Hildegard Bachmann berichtet von Fernsehfastnacht

30.01.2013 - HOCHHEIM

(red). Wie geht es einer bekannten Fastnachterin vor ihrem Auftritt in der Fernsehsitzung? Das konnten die Besucher der närrischen Weinprobe des Volksbildungswerks aus berufenem Mund erfahren: Hildegard Bachmann war auf Einladung von Angelika Kohl ins Weingut Mitter gekommen und sorgte für einen unbeschwerten Abend.
Die Frohnatur aus dem Mainzer Stadtteil Drais verstand es auf ihre liebenswerte, „stoisch-bachmännische“ Art, Lacher am laufenden Band zu provozieren.

Hildegard Bachmann war wieder gern gesehener Gast in Hochheim, diesmal im Weingut Mitter.
Martin Mitter schenkte dazu hervorragende Weine aus und passte sich mit lustigen Sketchen dem fastnächtlichen Kokolores an. Hildegard Bachmann, berühmt durch ihre Büttenreden, ließ auf gekonnt witzige Weise einen Rentner zu Wort kommen, und bei ihrer Dicht- und Reimkunst über ihren Hund Willi blieb kein Auge trocken. Genauso witzig war auch ein Kapitel, das sie aus einem ihrer Bücher las, wenn auch mit ernstem Hintergrund. Nachdem sie schon viele Jahre bei der Mainzer Fassenacht aufgetreten war, kam ein Angebot - oder besser gesagt, der Befehl - sie werde bei der Fernsehfastnacht dabei sein. Lampenfieber, Schlaflosigkeit und Bauchschmerzen waren die Folge. Nachdem sie sich vor der Sendung dank Bachblüten-Notfalltropfen etwas beruhigt hatte, kam noch der aufmunternde Hinweis: „Denk dran, Millionen schauen dir zu!“ Nach dieser Strapaze schwor sie sich: „Nie wieder!“, und doch überlebt sie die Auftritte Jahr für Jahr.

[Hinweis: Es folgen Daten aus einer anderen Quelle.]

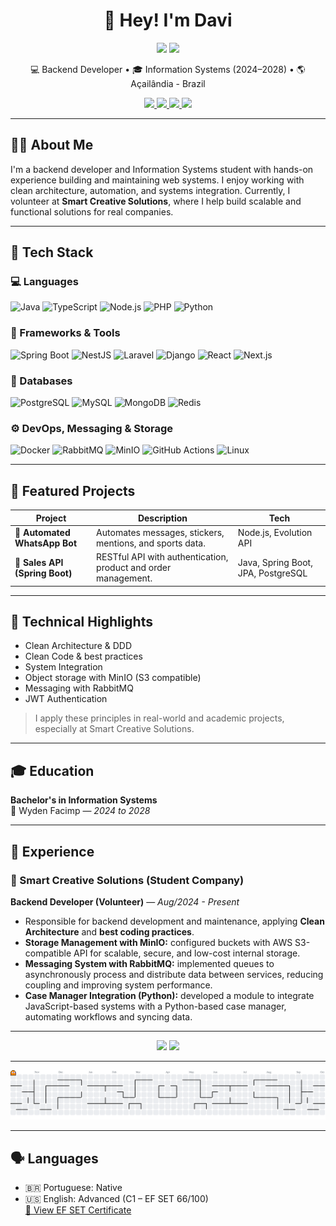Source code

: <h1 align="center">👋 Hey! I'm Davi</h1>

<p align="center">
  <a href="./README.md"><img src="https://img.shields.io/badge/View%20in-Português-green?style=for-the-badge"></a>
  <a href="./README.en.md"><img src="https://img.shields.io/badge/Currently%20in-English-blue?style=for-the-badge"></a>
</p>

<p align="center">
  💻 Backend Developer • 🎓 Information Systems (2024–2028) • 🌎 Açailândia - Brazil
</p>

<p align="center">
  <a href="mailto:davisamarciel@gmail.com">
    <img src="https://img.shields.io/badge/Email-davisamarciel@gmail.com-D14836?style=for-the-badge&logo=gmail&logoColor=white" />
  </a>
  <a href="https://linkedin.com/in/davi-sá-marciel-0a23622bb">
    <img src="https://img.shields.io/badge/LinkedIn-Profile-0A66C2?style=for-the-badge&logo=linkedin&logoColor=white" />
  </a>
  <a href="https://github.com/davismarciel">
    <img src="https://img.shields.io/badge/GitHub-davismarciel-181717?style=for-the-badge&logo=github&logoColor=white" />
  </a>
  <a href="https://docs.google.com/document/d/18A1cl3Dnk2_IKZhdY527Y4IG21IrxCbQLXh9ebo2VXE/export?format=pdf" target="_blank">
    <img src="https://img.shields.io/badge/Download%20Resume-PDF-red?style=for-the-badge&logo=adobeacrobatreader&logoColor=white" />
  </a>
</p>

---

## 🧑‍💻 About Me

I'm a backend developer and Information Systems student with hands-on experience building and maintaining web systems. I enjoy working with clean architecture, automation, and systems integration. Currently, I volunteer at **Smart Creative Solutions**, where I help build scalable and functional solutions for real companies.

---

## 🚀 Tech Stack

### 💻 Languages

![Java](https://img.shields.io/badge/Java-007396?style=for-the-badge&logo=java&logoColor=white)
![TypeScript](https://img.shields.io/badge/TypeScript-3178C6?style=for-the-badge&logo=typescript&logoColor=white)
![Node.js](https://img.shields.io/badge/Node.js-339933?style=for-the-badge&logo=node.js&logoColor=white)
![PHP](https://img.shields.io/badge/PHP-777BB4?style=for-the-badge&logo=php&logoColor=white)
![Python](https://img.shields.io/badge/Python-3776AB?style=for-the-badge&logo=python&logoColor=white)

### 🧠 Frameworks & Tools

![Spring Boot](https://img.shields.io/badge/Spring_Boot-6DB33F?style=for-the-badge&logo=spring-boot&logoColor=white)
![NestJS](https://img.shields.io/badge/NestJS-E0234E?style=for-the-badge&logo=nestjs&logoColor=white)
![Laravel](https://img.shields.io/badge/Laravel-FF2D20?style=for-the-badge&logo=laravel&logoColor=white)
![Django](https://img.shields.io/badge/Django-092E20?style=for-the-badge&logo=django&logoColor=white)
![React](https://img.shields.io/badge/React-20232A?style=for-the-badge&logo=react&logoColor=61DAFB)
![Next.js](https://img.shields.io/badge/Next.js-000?style=for-the-badge&logo=nextdotjs&logoColor=white)

### 📃 Databases

![PostgreSQL](https://img.shields.io/badge/PostgreSQL-336791?style=for-the-badge&logo=postgresql&logoColor=white)
![MySQL](https://img.shields.io/badge/MySQL-00758F?style=for-the-badge&logo=mysql&logoColor=white)
![MongoDB](https://img.shields.io/badge/MongoDB-47A248?style=for-the-badge&logo=mongodb&logoColor=white)
![Redis](https://img.shields.io/badge/Redis-DC382D?style=for-the-badge&logo=redis&logoColor=white)

### ⚙️ DevOps, Messaging & Storage

![Docker](https://img.shields.io/badge/Docker-2496ED?style=for-the-badge&logo=docker&logoColor=white)
![RabbitMQ](https://img.shields.io/badge/RabbitMQ-FF6600?style=for-the-badge&logo=rabbitmq&logoColor=white)
![MinIO](https://img.shields.io/badge/MinIO-C60000?style=for-the-badge&logo=min.io&logoColor=white)
![GitHub Actions](https://img.shields.io/badge/GitHub%20Actions-2088FF?style=for-the-badge&logo=githubactions&logoColor=white)
![Linux](https://img.shields.io/badge/Linux-FCC624?style=for-the-badge&logo=linux&logoColor=black)

---

## 📂 Featured Projects

| Project                        | Description                                                    | Tech                               |
| ------------------------------ | -------------------------------------------------------------- | ---------------------------------- |
| 🔹 **Automated WhatsApp Bot**  | Automates messages, stickers, mentions, and sports data.       | Node.js, Evolution API             |
| 🔹 **Sales API (Spring Boot)** | RESTful API with authentication, product and order management. | Java, Spring Boot, JPA, PostgreSQL |

---

## 🧠 Technical Highlights

- Clean Architecture & DDD
- Clean Code & best practices
- System Integration
- Object storage with MinIO (S3 compatible)
- Messaging with RabbitMQ
- JWT Authentication

> I apply these principles in real-world and academic projects, especially at Smart Creative Solutions.

---

## 🎓 Education

**Bachelor's in Information Systems**  
📍 Wyden Facimp — _2024 to 2028_

---

## 🏢 Experience

### 💼 Smart Creative Solutions (Student Company)

**Backend Developer (Volunteer)** — _Aug/2024 - Present_

- Responsible for backend development and maintenance, applying **Clean Architecture** and **best coding practices**.
- **Storage Management with MinIO:** configured buckets with AWS S3-compatible API for scalable, secure, and low-cost internal storage.
- **Messaging System with RabbitMQ:** implemented queues to asynchronously process and distribute data between services, reducing coupling and improving system performance.
- **Case Manager Integration (Python):** developed a module to integrate JavaScript-based systems with a Python-based case manager, automating workflows and syncing data.

---

<div align="center">
  <img src="https://streak-stats.demolab.com?user=davismarciel&theme=dracula&hide_border=false" height="150" />
  <img src="https://github-profile-trophy.vercel.app/?username=davismarciel&theme=dracula&row=1&no-frame=true&margin-w=8" height="150" />
</div>

---

<picture>
  <source media="(prefers-color-scheme: dark)" srcset="https://raw.githubusercontent.com/davismarciel/davismarciel/output/pacman-contribution-graph-dark.svg">
  <source media="(prefers-color-scheme: light)" srcset="https://raw.githubusercontent.com/davismarciel/davismarciel/output/pacman-contribution-graph.svg">
  <img alt="pacman contribution graph" src="https://raw.githubusercontent.com/davismarciel/davismarciel/output/pacman-contribution-graph.svg">
</picture>

---

## 🗣️ Languages

- 🇧🇷 Portuguese: Native
- 🇺🇸 English: Advanced (C1 – EF SET 66/100)  
  [📄 View EF SET Certificate](https://cert.efset.org/BQGrah)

 Quelle: Allgemeine Zeitung, 30.01.2013

 

Mainz: Hildegard Bachmann präsentiert neues Mundart-Buch „Die Allerscheenst“

05.05.2012 - MAINZ

Von David Weber

Die Zuhörer lachen viel. Hildegard Bachmanns Geschichten aus dem neuen Buch „Die Allerscheenst“ sind lustig. Der Einstieg mit den Rammelsbacher Landfrauen zum Beispiel, die zu spät ins Theater kommen und sich beim Othello entschuldigen. Die kurzen Erzählungen (zwei bis zehn Seiten) sind aber bisweilen auch sehr nachdenklich. Bei der Lesung in der Mainzer Kunsthalle erzählt die Urfassenachterin vom „Unkel Paul un die Tonte Hilde“, einem alten Ehepaar mit seinem geordneten, langsamen Tagesablauf.

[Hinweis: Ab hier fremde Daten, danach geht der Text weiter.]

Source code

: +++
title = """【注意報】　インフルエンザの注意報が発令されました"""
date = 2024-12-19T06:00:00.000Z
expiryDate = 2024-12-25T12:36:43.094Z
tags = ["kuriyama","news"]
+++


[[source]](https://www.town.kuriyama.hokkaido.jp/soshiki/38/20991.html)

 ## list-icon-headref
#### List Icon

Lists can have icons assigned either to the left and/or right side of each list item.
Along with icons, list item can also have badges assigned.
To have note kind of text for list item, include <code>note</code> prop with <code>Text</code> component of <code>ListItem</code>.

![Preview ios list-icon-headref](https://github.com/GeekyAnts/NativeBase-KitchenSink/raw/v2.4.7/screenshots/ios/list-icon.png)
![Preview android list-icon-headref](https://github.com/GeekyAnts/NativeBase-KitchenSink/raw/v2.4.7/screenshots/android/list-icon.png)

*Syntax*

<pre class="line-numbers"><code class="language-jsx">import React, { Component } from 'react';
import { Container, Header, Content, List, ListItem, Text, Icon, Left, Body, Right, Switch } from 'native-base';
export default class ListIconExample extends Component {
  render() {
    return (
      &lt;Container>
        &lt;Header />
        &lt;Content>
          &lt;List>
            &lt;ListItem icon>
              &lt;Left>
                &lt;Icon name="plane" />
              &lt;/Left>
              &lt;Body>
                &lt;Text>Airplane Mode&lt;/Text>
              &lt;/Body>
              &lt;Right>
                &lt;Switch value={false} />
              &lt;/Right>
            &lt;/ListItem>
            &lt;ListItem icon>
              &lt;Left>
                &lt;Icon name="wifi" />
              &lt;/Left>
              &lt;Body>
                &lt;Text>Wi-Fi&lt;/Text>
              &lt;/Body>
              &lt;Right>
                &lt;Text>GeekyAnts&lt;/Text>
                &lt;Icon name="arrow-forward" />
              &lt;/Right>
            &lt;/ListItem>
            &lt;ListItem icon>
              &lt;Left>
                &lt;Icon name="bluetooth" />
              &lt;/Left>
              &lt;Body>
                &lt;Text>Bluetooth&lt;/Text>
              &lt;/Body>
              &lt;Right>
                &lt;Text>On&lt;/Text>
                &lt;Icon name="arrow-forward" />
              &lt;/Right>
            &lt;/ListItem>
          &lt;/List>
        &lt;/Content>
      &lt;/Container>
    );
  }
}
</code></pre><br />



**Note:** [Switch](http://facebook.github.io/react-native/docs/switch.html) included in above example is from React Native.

Hildegard Bachmann. Archivfoto: HBZ / Stefan Sämmer

Das Publikum nickt immer wieder zustimmend. Das ist eine Geschichte aus dem Leben, die sich mit den eigenen Erfahrungen deckt. Jeder kennt solche alten Leute, die ihr Leben trotz aller Herausforderungen, die das Alter bietet, zu meistern verstehen.

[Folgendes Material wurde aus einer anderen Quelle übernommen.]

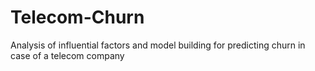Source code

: # Telecom-Churn
Analysis of influential factors and model building for predicting churn in case of a telecom company
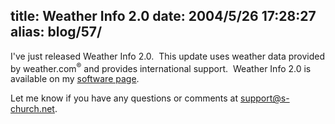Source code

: title: Weather Info 2.0
date: 2004/5/26 17:28:27
alias: blog/57/
---
I've just released Weather Info 2.0.  This update uses weather data provided by weather.com<sup>&reg;</sup> and provides international support.  Weather Info 2.0 is available on my [software page](otherprojects.htm). 

Let me know if you have any questions or comments at [support@s-church.net](mailto:support@s-church.net).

„Das ist sehr lebensnah“, sagt Gertrud Theisen, die mit einer Freundin zur Lesung in die Kunsthalle gekommen ist. Für sie selbst ist es gar nicht so einfach, Bachmann zu folgen. Das Buch wie die Lesung sind klassisch in Mundart gehalten. „Ich bin keine gebürtige Mainzerin“, erklärt Theisen. Wo es Probleme gibt, hilft ihre Freundin Renate Block: „Ich hab’ manchmal übersetzt.“ „Nebberm Kohleherd hot se uff em Stuhl gehockt und genockelt“, liest Bachmann. Klar? Gemeint ist das „Middachsschläfche“, das sich die „Tonte“ während der langen Hausarbeit gegönnt.

„Fassnacht frieher“

„Man sieht dieses Ehepaar wirklich vor sich, das erinnert mich an meine eigenen Großeltern“, sagt Brigitte Poths, die Bachmann schon sehr lange schätzt. „Diese Art, wie sie erzählt, wie sie auf die Menschen zugeht und sich in sie hineinversetzt“, findet Poths klasse. Besonders gerne erzählt Bachmann, was sie selbst miterlebt hat. „Fassnacht frieher“ ist so eine Erzählung. Die kleine Hildegard zog in Drais von Haus zu Haus – während die große Hildegard die Geschichte liest, wackelt sie aufgeregt mit den Beinen.